Isabel Fonseca’s new book, her second in 13 years, is a novel, Attachment, about a woman who suspects her husband of having an affair. This is perhaps not the wisest of career moves, considering that she is married to a novelist far better known, Martin Amis. Once the bad-boy star of British letters, he has become a fashionable target these days — both for his success and, more recently, for some of his political positions — and inevitably his wife has sustained a certain amount of collateral damage.
In some UK tabloids, she is probably doomed to be known forever as Isabel “Fun-seeker,” the bosomy American home wrecker who in 1994 busted up Amis’ first marriage and made him fire his longtime agent, the wife of his best friend, so that he could extort from his publisher more money to spend on cosmetic dentistry. That none of this is true, exactly, or that it’s a good deal more complicated than the headlines allow, almost goes without saying.
Fonseca and Amis, who live in London after a two-and-a-half-year hiatus in Uruguay, have two young daughters. They also see a lot of his two sons, now in their 20s, from his first marriage, and of Delilah Seale, 32, a daughter whom he didn’t even know he had until a few years ago. Their social world consists largely of other writers, including Will Self and Ian McEwan.
In this circle, Fonseca is less a tabloid harpy than the latter-day equivalent of Zuleika Dobson, the heroine of Max Beerbohm’s 1911 novel about a beautiful young woman who turns up at Oxford and makes all the undergrads suicidal with longing. Now 46, she is still turn-your-head attractive (the papers were not wrong about that part), and she is an heiress, sort of. Her maternal grandfather was Jacob Kaplan, who owned the Welch’s grape juice company. Her mother is American; her father, Gonzalo, was a Uruguayan artist; and she grew up in a house on West 11th Street in Manhattan that used to belong to Daniel Chester French, the sculptor of the Lincoln Memorial. Her brother Caio is a painter whose work hangs in the Museum of Modern Art, the Whitney and the Metropolitan Museum of Art.
In 1984, after graduating from Barnard, she enrolled at Wadham College, Oxford, and both there and afterward in London, where she got a job with the Times Literary Supplement, she really did have a Dobson-like effect. She was a fixture at the Groucho Club, a fashionable nightspot for the London literati, and among her many admirers, to judge from contemporary accounts, were Clive James, Bill Buford, Salman Rushdie and the actor John Malkovich.

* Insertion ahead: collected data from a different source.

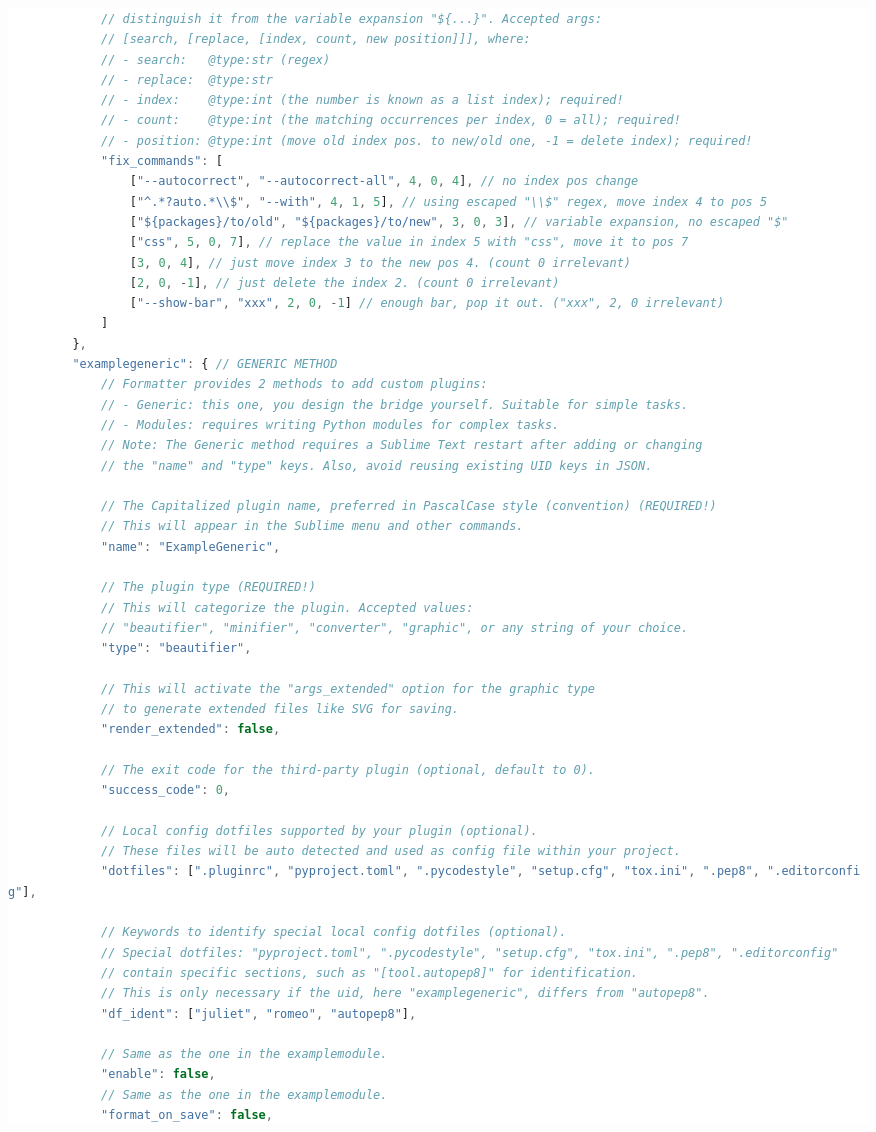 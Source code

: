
   ```js
                // distinguish it from the variable expansion "${...}". Accepted args:
                // [search, [replace, [index, count, new position]]], where:
                // - search:   @type:str (regex)
                // - replace:  @type:str
                // - index:    @type:int (the number is known as a list index); required!
                // - count:    @type:int (the matching occurrences per index, 0 = all); required!
                // - position: @type:int (move old index pos. to new/old one, -1 = delete index); required!
                "fix_commands": [
                    ["--autocorrect", "--autocorrect-all", 4, 0, 4], // no index pos change
                    ["^.*?auto.*\\$", "--with", 4, 1, 5], // using escaped "\\$" regex, move index 4 to pos 5
                    ["${packages}/to/old", "${packages}/to/new", 3, 0, 3], // variable expansion, no escaped "$"
                    ["css", 5, 0, 7], // replace the value in index 5 with "css", move it to pos 7
                    [3, 0, 4], // just move index 3 to the new pos 4. (count 0 irrelevant)
                    [2, 0, -1], // just delete the index 2. (count 0 irrelevant)
                    ["--show-bar", "xxx", 2, 0, -1] // enough bar, pop it out. ("xxx", 2, 0 irrelevant)
                ]
            },
            "examplegeneric": { // GENERIC METHOD
                // Formatter provides 2 methods to add custom plugins:
                // - Generic: this one, you design the bridge yourself. Suitable for simple tasks.
                // - Modules: requires writing Python modules for complex tasks.
                // Note: The Generic method requires a Sublime Text restart after adding or changing
                // the "name" and "type" keys. Also, avoid reusing existing UID keys in JSON.

                // The Capitalized plugin name, preferred in PascalCase style (convention) (REQUIRED!)
                // This will appear in the Sublime menu and other commands.
                "name": "ExampleGeneric",

                // The plugin type (REQUIRED!)
                // This will categorize the plugin. Accepted values:
                // "beautifier", "minifier", "converter", "graphic", or any string of your choice.
                "type": "beautifier",

                // This will activate the "args_extended" option for the graphic type
                // to generate extended files like SVG for saving.
                "render_extended": false,

                // The exit code for the third-party plugin (optional, default to 0).
                "success_code": 0,

                // Local config dotfiles supported by your plugin (optional).
                // These files will be auto detected and used as config file within your project.
                "dotfiles": [".pluginrc", "pyproject.toml", ".pycodestyle", "setup.cfg", "tox.ini", ".pep8", ".editorconfig"],

                // Keywords to identify special local config dotfiles (optional).
                // Special dotfiles: "pyproject.toml", ".pycodestyle", "setup.cfg", "tox.ini", ".pep8", ".editorconfig"
                // contain specific sections, such as "[tool.autopep8]" for identification.
                // This is only necessary if the uid, here "examplegeneric", differs from "autopep8".
                "df_ident": ["juliet", "romeo", "autopep8"],

                // Same as the one in the examplemodule.
                "enable": false,
                // Same as the one in the examplemodule.
                "format_on_save": false,
   ```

She actually worked, though. For the Literary Supplement, she created the NB department, a column of cultural commentary that persists to this day, and while on the staff there she also wrote Bury Me Standing: The Gypsies and Their Journey, a history of the Gypsies, which she researched, traveling alone through Eastern Europe, for four years. At one point she lived for six weeks with an Albanian Gypsy family, the Dukas, where the rules of hospitality required the other women to wash her every morning.
Fonseca now makes light of her adventure. “I was never frightened for a minute,” she said recently about traveling on her own to Gypsy encampments. “There’s nothing easier than being a woman alone in the world. People are so protective. If anything, I was dying just to have a few minutes to myself.” The book, which was well-received when it came out in 1995, helped her reputation, making it harder to dismiss her as a literary bimbette and adventuress.